Просыпается же он часто как от внутреннего толчка, чувствуя бестелесность, лишь потусторонняя легкость обозначает его присутствие в этой тьме, где сам себя не видишь, и никакая мысль не отягчает его сознание, но весь он как сосуд скудельный, хрупкий, пустой, готовый к принятию чего-то высшего, что и есть его сущность, но пока это – не явное, он пуст, легок и как бы вовсе не существует. <…> И все это, ощущаемое как ничто, ожидающее наполнения последней истиной, творится в темноте. Иногда будит его в великой этой пустоши гул множеств, движение, угроза. Что-то словно бы свершается совсем рядом – только в ином измерении – как фата-моргана. Но это более реально, чем просто остекленевшие зеркала миражей, это почти на грани схватываемой на ощупь реальности, которая столь же неожиданно проваливается в великую тишину [Там же].
Это тишина начала как сингулярности, бесконечного потенциала возможности и свободы – та же тишина, о которой пишет Соболев в своих романах. Сравнение с мифом Бауха оттеняет важную черту в таких персонажах, как девочка Лена из сказки «Про девочку и корабль» в романе «Легенды горы Кармель»: погружаясь в тишину на грани исчезновения или перерождения, она, как и Моисей Бауха, оказывается во вневременной точке начала, основания и познания собственной сущности. В этом архетипическом для всего творчества Соболева сюжете проступают контуры истории об Исходе. Лена – и Моисей, и ведомый им народ, притом что в приютившем ее математике также проявляются некоторые черты Моисея. Однако, как и Моисей, Лена не вступает в землю обетованную, а только получает право мельком взглянуть на нее, словно во сне. Далее текст заканчивается, и ее след теряется. И у Бауха, и у Соболева огромное значение приобретает водная образность как символизм начала и основания, а также бесконечной открытости будущего. Поэтому сравнение двух авторов позволяет заметить, что в корабле, на котором девочка отправляется в свое мифологическое путешествие, содержится, помимо Ноева ковчега, и образ Моисеевой корзины, в которой он был спасен после рождения и которая стала, по мысли Бауха, одним из оснований его личности, его способа восприятия реальности и мышления. Другим воплощением той же идеи служит образ пустыни: «сознание пустыни, постепенно вторгающееся в сознание Моисея, мифологично», в отличие от логичного «сознания Египта» [Баух 2002: 146]. Не так важно, насколько наблюдение Бауха соответствует исторической и культурной действительности; важнее, что он видит основание мифологического сознания в переживании пустыни, пустоты и тишины. Тем самым он формирует миф о рождении мифологии, который представляется одним из центральных в романе. Он приводит к концепции о том, что написание Торы есть, по сути, сотворение мира, в котором «знак противостоит камню» египетской цивилизации, со всеми ее сфинксами, колоссами и дворцами, этими следами «неудачной попытки Бога сотворить мир» [Баух 2002: 294].

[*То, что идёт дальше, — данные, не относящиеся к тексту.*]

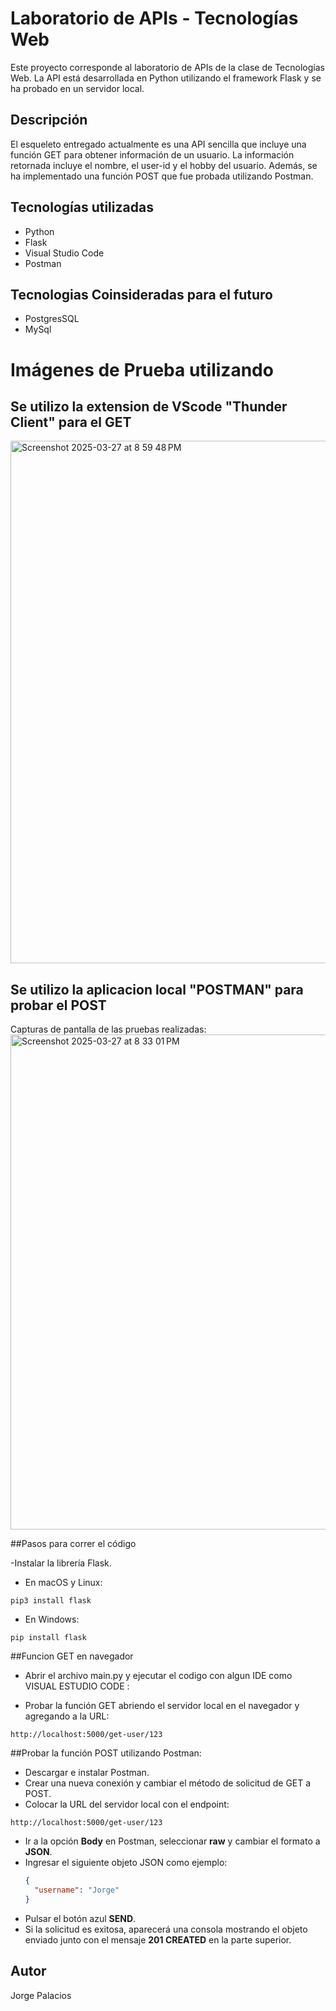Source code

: # Laboratorio de APIs - Tecnologías Web

Este proyecto corresponde al laboratorio de APIs de la clase de Tecnologías Web. La API está desarrollada en Python utilizando el framework Flask y se ha probado en un servidor local.

## Descripción
El esqueleto entregado actualmente es una API sencilla que incluye una función GET para obtener información de un usuario. La información retornada incluye el nombre, el user-id y el hobby del usuario. Además, se ha implementado una función POST que fue probada utilizando Postman.

## Tecnologías utilizadas
- Python
- Flask
- Visual Studio Code
- Postman

## Tecnologias Coinsideradas para el futuro 

- PostgresSQL
- MySql 

# Imágenes de Prueba utilizando 
## Se utilizo la extension de VScode "Thunder Client" para el GET 

<img width="836" alt="Screenshot 2025-03-27 at 8 59 48 PM" src="https://github.com/user-attachments/assets/0847e5a6-23e7-4ef7-8b8b-964061e5a5fb" />


## Se utilizo la aplicacion local "POSTMAN" para probar el POST 
Capturas de pantalla de las pruebas realizadas:
<img width="792" alt="Screenshot 2025-03-27 at 8 33 01 PM" src="https://github.com/user-attachments/assets/d2b2aa78-5e46-4162-842d-bad927b22791" />

##Pasos para correr el código

-Instalar la librería Flask.

- En macOS y Linux:
 ```
pip3 install flask 
 ```

- En Windows:
 ```
pip install flask 
```
##Funcion GET en navegador 

- Abrir el archivo main.py y ejecutar el codigo con algun IDE como VISUAL ESTUDIO CODE :


- Probar la función GET abriendo el servidor local en el navegador y agregando a la URL:
 ```
http://localhost:5000/get-user/123
  ```

##Probar la función POST utilizando Postman:
- Descargar e instalar Postman.
- Crear una nueva conexión y cambiar el método de solicitud de GET a POST.
- Colocar la URL del servidor local con el endpoint:
 ```
http://localhost:5000/get-user/123
  ```
- Ir a la opción **Body** en Postman, seleccionar **raw** y cambiar el formato a **JSON**.
- Ingresar el siguiente objeto JSON como ejemplo:
  ```json
  {
    "username": "Jorge"
  }
  ```
- Pulsar el botón azul **SEND**.
- Si la solicitud es exitosa, aparecerá una consola mostrando el objeto enviado junto con el mensaje **201 CREATED** en la parte superior.


   
## Autor
Jorge Palacios

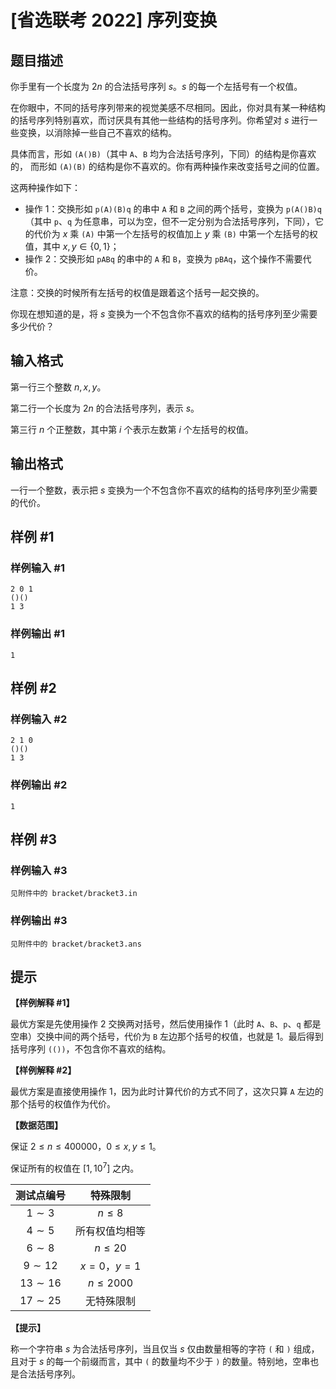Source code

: # [省选联考 2022] 序列变换

## 题目描述

你手里有一个长度为 $2 n$ 的合法括号序列 $s$。$s$ 的每一个左括号有一个权值。

在你眼中，不同的括号序列带来的视觉美感不尽相同。因此，你对具有某一种结构的括号序列特别喜欢，而讨厌具有其他一些结构的括号序列。你希望对 $s$ 进行一些变换，以消除掉一些自己不喜欢的结构。

具体而言，形如 $\texttt{(A()B)}$（其中 $\texttt{A}$、$\texttt{B}$ 均为合法括号序列，下同）的结构是你喜欢的，
而形如 $\texttt{(A)(B)}$ 的结构是你不喜欢的。你有两种操作来改变括号之间的位置。

这两种操作如下：
- 操作 1：交换形如 $\texttt{p(A)(B)q}$ 的串中 $\texttt{A}$ 和 $\texttt{B}$ 之间的两个括号，变换为 $\texttt{p(A()B)q}$（其中 $\texttt{p}$、$\texttt{q}$ 为任意串，可以为空，但不一定分别为合法括号序列，下同），它的代价为 $x$ 乘 $\texttt{(A)}$ 中第一个左括号的权值加上 $y$ 乘 $\texttt{(B)}$ 中第一个左括号的权值，其中 $x, y \in \{0, 1\}$；
- 操作 2：交换形如 $\texttt{pABq}$ 的串中的 $\texttt{A}$ 和 $\texttt{B}$，变换为 $\texttt{pBAq}$，这个操作不需要代价。

注意：交换的时候所有左括号的权值是跟着这个括号一起交换的。

你现在想知道的是，将 $s$ 变换为一个不包含你不喜欢的结构的括号序列至少需要多少代价？

## 输入格式

第一行三个整数 $n, x, y$。

第二行一个长度为 $2n$ 的合法括号序列，表示 $s$。

第三行 $n$ 个正整数，其中第 $i$ 个表示左数第 $i$ 个左括号的权值。

## 输出格式

一行一个整数，表示把 $s$ 变换为一个不包含你不喜欢的结构的括号序列至少需要的代价。

## 样例 #1

### 样例输入 #1
```
2 0 1
()()
1 3
```

### 样例输出 #1

```
1
```

## 样例 #2

### 样例输入 #2
```
2 1 0
()()
1 3
```

### 样例输出 #2

```
1
```

## 样例 #3

### 样例输入 #3
```
见附件中的 bracket/bracket3.in
```

### 样例输出 #3

```
见附件中的 bracket/bracket3.ans
```

## 提示

**【样例解释 #1】**

最优方案是先使用操作 2 交换两对括号，然后使用操作 1（此时 $\texttt{A}$、$\texttt{B}$、$\texttt{p}$、$\texttt{q}$ 都是空串）交换中间的两个括号，代价为 $\texttt{B}$ 左边那个括号的权值，也就是 $1$。最后得到括号序列 $\texttt{(())}$，不包含你不喜欢的结构。

**【样例解释 #2】**

最优方案是直接使用操作 1，因为此时计算代价的方式不同了，这次只算 $\texttt{A}$ 左边的那个括号的权值作为代价。

**【数据范围】**

保证 $2 \le n \le 400000$，$0 \le x, y \le 1$。

保证所有的权值在 $[1, {10}^7]$ 之内。

| 测试点编号 | 特殊限制 |
|:-:|:-:|
| $1 \sim 3$ | $n \leq 8$ |
| $4 \sim 5$ | 所有权值均相等 |
| $6 \sim 8$ | $n \leq 20$ |
| $9 \sim 12$ | $x = 0$，$y = 1$ |
| $13 \sim 16$ | $n \le 2000$ |
| $17 \sim 25$ | 无特殊限制 |

**【提示】**

称一个字符串 $s$ 为合法括号序列，当且仅当 $s$ 仅由数量相等的字符 $\texttt{(}$ 和 $\texttt{)}$ 组成，且对于 $s$ 的每一个前缀而言，其中 $\texttt{(}$ 的数量均不少于 $\texttt{)}$ 的数量。特别地，空串也是合法括号序列。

Откровение Моисея в пустыне начинается с разговора с «собеседником» – с самой пустыней, «ни с кем», с вечностью [Баух 2002:144–145]. Он записывает свое описание собеседника, понимая, насколько оно слабее историй о праотцах, уходящих корнями в тайну сотворения мира [Там же]. Кроме того, он остро ощущает, что написанный текст мертв, в отличие от старинных историй, рассказанных живыми людьми живым человеческим голосом, столь страстно желанным в пустыне. И вдруг он осознает, что «без открытого Моисеем собеседника, без пустыни, не было бы этих историй» [Там же]. Это рассуждение привносит в миф основания новый существенный элемент – круговую причинность: миф, который всегда уже рассказан, зовет героя в путь, но только этот путь придает мифу цель и смысл; либо, с другой стороны, герой, который рожден таковым, встречает на своем пути миф, который объясняет ему тайну его рождения (и одновременно тайну творения вообще) и придает его пути цель и смысл. От понимания Моисеем «души пустыни» «зависит дальнейшая судьба окружающих пространств – останутся ли они вечно немыми или все же обернутся частью мировой судьбы, частью мифа» [Баух 2002: 148–149].